## The records
>>>
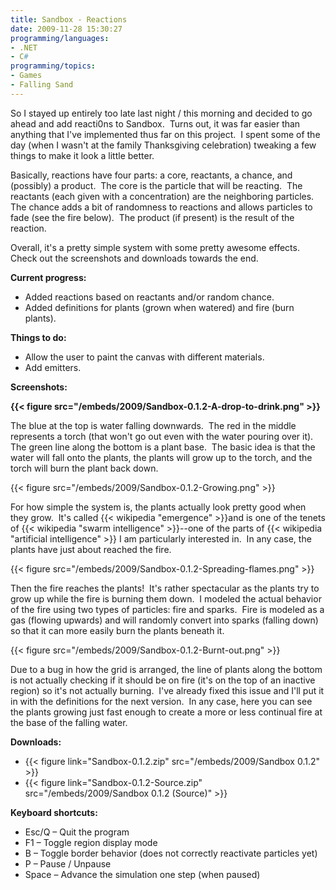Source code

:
 ```yaml
---
title: Sandbox - Reactions
date: 2009-11-28 15:30:27
programming/languages:
- .NET
- C#
programming/topics:
- Games
- Falling Sand
---
```

So I stayed up entirely too late last night / this morning and decided to go ahead and add reacti0ns to Sandbox.  Turns out, it was far easier than anything that I've implemented thus far on this project.  I spent some of the day (when I wasn't at the family Thanksgiving celebration) tweaking a few things to make it look a little better.

Basically, reactions have four parts: a core, reactants, a chance, and (possibly) a product.  The core is the particle that will be reacting.  The reactants (each given with a concentration) are the neighboring particles.  The chance adds a bit of randomness to reactions and allows particles to fade (see the fire below).  The product (if present) is the result of the reaction.

<!--more-->

Overall, it's a pretty simple system with some pretty awesome effects.  Check out the screenshots and downloads towards the end.

**Current progress:**

* Added reactions based on reactants and/or random chance.
* Added definitions for plants (grown when watered) and fire (burn plants).

**Things to do:**

* Allow the user to paint the canvas with different materials.
* Add emitters.

**Screenshots:**

**{{< figure src="/embeds/2009/Sandbox-0.1.2-A-drop-to-drink.png" >}}**

The blue at the top is water falling downwards.  The red in the middle represents a torch (that won't go out even with the water pouring over it).  The green line along the bottom is a plant base.  The basic idea is that the water will fall onto the plants, the plants will grow up to the torch, and the torch will burn the plant back down.

{{< figure src="/embeds/2009/Sandbox-0.1.2-Growing.png" >}}

For how simple the system is, the plants actually look pretty good when they grow.  It's called {{< wikipedia "emergence" >}}and is one of the tenets of {{< wikipedia "swarm intelligence" >}}--one of the parts of {{< wikipedia "artificial intelligence" >}} I am particularly interested in.  In any case, the plants have just about reached the fire.

{{< figure src="/embeds/2009/Sandbox-0.1.2-Spreading-flames.png" >}}

Then the fire reaches the plants!  It's rather spectacular as the plants try to grow up while the fire is burning them down.  I modeled the actual behavior of the fire using two types of particles: fire and sparks.  Fire is modeled as a gas (flowing upwards) and will randomly convert into sparks (falling down) so that it can more easily burn the plants beneath it.

{{< figure src="/embeds/2009/Sandbox-0.1.2-Burnt-out.png" >}}

Due to a bug in how the grid is arranged, the line of plants along the bottom is not actually checking if it should be on fire (it's on the top of an inactive region) so it's not actually burning.  I've already fixed this issue and I'll put it in with the definitions for the next version.  In any case, here you can see the plants growing just fast enough to create a more or less continual fire at the base of the falling water.

**Downloads:**

* {{< figure link="Sandbox-0.1.2.zip" src="/embeds/2009/Sandbox 0.1.2" >}}
* {{< figure link="Sandbox-0.1.2-Source.zip" src="/embeds/2009/Sandbox 0.1.2 (Source)" >}}

**Keyboard shortcuts:**

* Esc/Q – Quit the program
* F1 – Toggle region display mode
* B – Toggle border behavior (does not correctly reactivate particles yet)
* P – Pause / Unpause
* Space – Advance the simulation one step (when paused)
<<<
## Work request
Provide every line from the material that contains the word "region".

## Expected answer
Due to a bug in how the grid is arranged, the line of plants along the bottom is not actually checking if it should be on fire (it's on the top of an inactive region) so it's not actually burning.  I've already fixed this issue and I'll put it in with the definitions for the next version.  In any case, here you can see the plants growing just fast enough to create a more or less continual fire at the base of the falling water.
* F1 – Toggle region display mode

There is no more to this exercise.